Approximate Bayesian Computation (ABC) is a popular computational method for likelihood-free Bayesian inference. The term “likelihood-free” refers to problems where the likelihood is intractable to compute or estimate directly, but where it is possible to generate simulated data $X$ relatively easily given a candidate set of parameters $\theta$ simulated from a prior distribution. Parameters which generate simulated data within some tolerance $\delta$ of the observed data $x^*$ are regarded as plausible, and a collection of such $\theta$ is used to estimate the posterior distribution $\theta|X=x^∗$. Suitable choice of $\delta$ is vital for ABC methods to return good approximations to $\theta$ in reasonable computational time.
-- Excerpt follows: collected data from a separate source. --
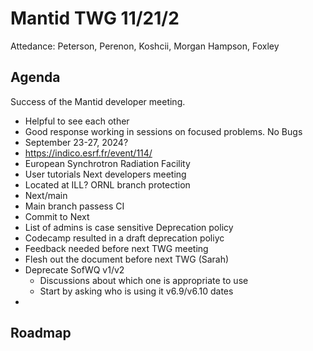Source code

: # Mantid TWG 11/21/2
Attedance:
Peterson, Perenon, Koshcii, Morgan Hampson, Foxley

## Agenda
Success of the Mantid developer meeting.
- Helpful to see each other
- Good response working in sessions on focused problems.
No Bugs
- September 23-27, 2024?
- https://indico.esrf.fr/event/114/
- European Synchrotron Radiation Facility
- User tutorials 
Next developers meeting
- Located at ILL?
ORNL branch protection
- Next/main
- Main branch passess CI
- Commit to Next
- List of admins is case sensitive
Deprecation policy
- Codecamp resulted in a draft deprecation poliyc
- Feedback needed before next TWG meeting
- Flesh out the document before next TWG (Sarah)
- Deprecate SofWQ v1/v2
  - Discussions about which one is appropriate to use
  - Start by asking who is using it
v6.9/v6.10 dates
-
Roadmap
- 
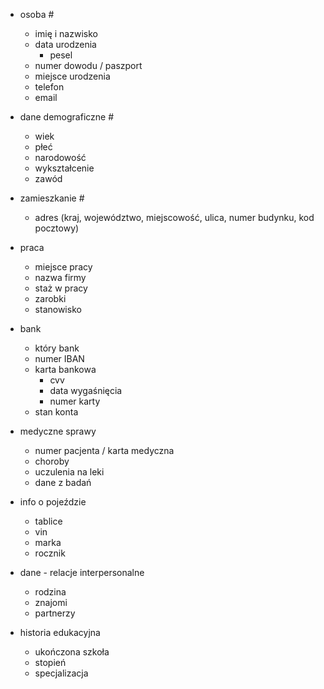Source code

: - osoba #
  - imię i nazwisko
  - data urodzenia
    - pesel
  - numer dowodu / paszport
  - miejsce urodzenia
  - telefon
  - email

- dane demograficzne #
  - wiek
  - płeć
  - narodowość
  - wykształcenie
  - zawód

- zamieszkanie #
  - adres (kraj, województwo, miejscowość, ulica, numer budynku, kod pocztowy)

- praca
  - miejsce pracy
  - nazwa firmy
  - staż w pracy
  - zarobki
  - stanowisko

- bank
  - który bank
  - numer IBAN
  - karta bankowa
    - cvv
    - data wygaśnięcia
    - numer karty
  - stan konta

- medyczne sprawy
  - numer pacjenta / karta medyczna
  - choroby
  - uczulenia na leki
  - dane z badań

- info o pojeździe
  - tablice
  - vin
  - marka
  - rocznik

- dane - relacje interpersonalne
  - rodzina
  - znajomi
  - partnerzy

- historia edukacyjna
  - ukończona szkoła
  - stopień
  - specjalizacja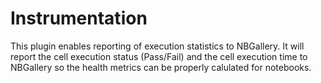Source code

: # Instrumentation
This plugin enables reporting of execution statistics to NBGallery.  It will report the cell execution status (Pass/Fail) 
and the cell execution time to NBGallery so the health metrics can be properly calulated for notebooks.

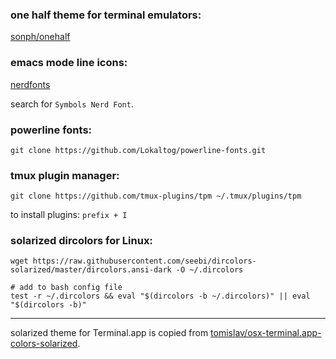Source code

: ### one half theme for terminal emulators:

[sonph/onehalf](https://github.com/sonph/onehalf)

### emacs mode line icons:

[nerdfonts](https://www.nerdfonts.com/font-downloads)

search for `Symbols Nerd Font`.

### powerline fonts:

	git clone https://github.com/Lokaltog/powerline-fonts.git

### tmux plugin manager:

    git clone https://github.com/tmux-plugins/tpm ~/.tmux/plugins/tpm

to install plugins: `prefix + I`

### solarized dircolors for Linux:

    wget https://raw.githubusercontent.com/seebi/dircolors-solarized/master/dircolors.ansi-dark -O ~/.dircolors

    # add to bash config file
    test -r ~/.dircolors && eval "$(dircolors -b ~/.dircolors)" || eval "$(dircolors -b)"

-----

solarized theme for Terminal.app is copied from [tomislav/osx-terminal.app-colors-solarized](https://github.com/tomislav/osx-terminal.app-colors-solarized).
While ABC methods are widely used in practice, particularly in population genetics, rigorous study of the mathematical properties of ABC estimators lags behind practical developments of the method. We prove that ABC estimates converge to the exact solution under very weak assumptions and, under slightly stronger assumptions, quantify the rate of this convergence. In particular, we show that the bias of the ABC estimate is asymptotically proportional to $\delta^2$ as $\delta \downarrow 0$. At the same time, the computational cost for generating one ABC sample increases like $\delta^{-q}$ where $q$ is the dimension of the observations. Rates of convergence are obtained by optimally balancing the mean squared error against the computational cost. Our results can be used to guide the choice of the tolerance parameter $\delta$.
This looked at the rate of convergence for the most basic version of the ABC algorithm, where either the number of proposals or the number of accepted proposals is fixed, and the estimate is the mean of the desired function of the accepted proposals, without adjustment. There are also some theorems giving conditions for the estimate to converge to the correct answer. The results in this paper were later included in my thesis.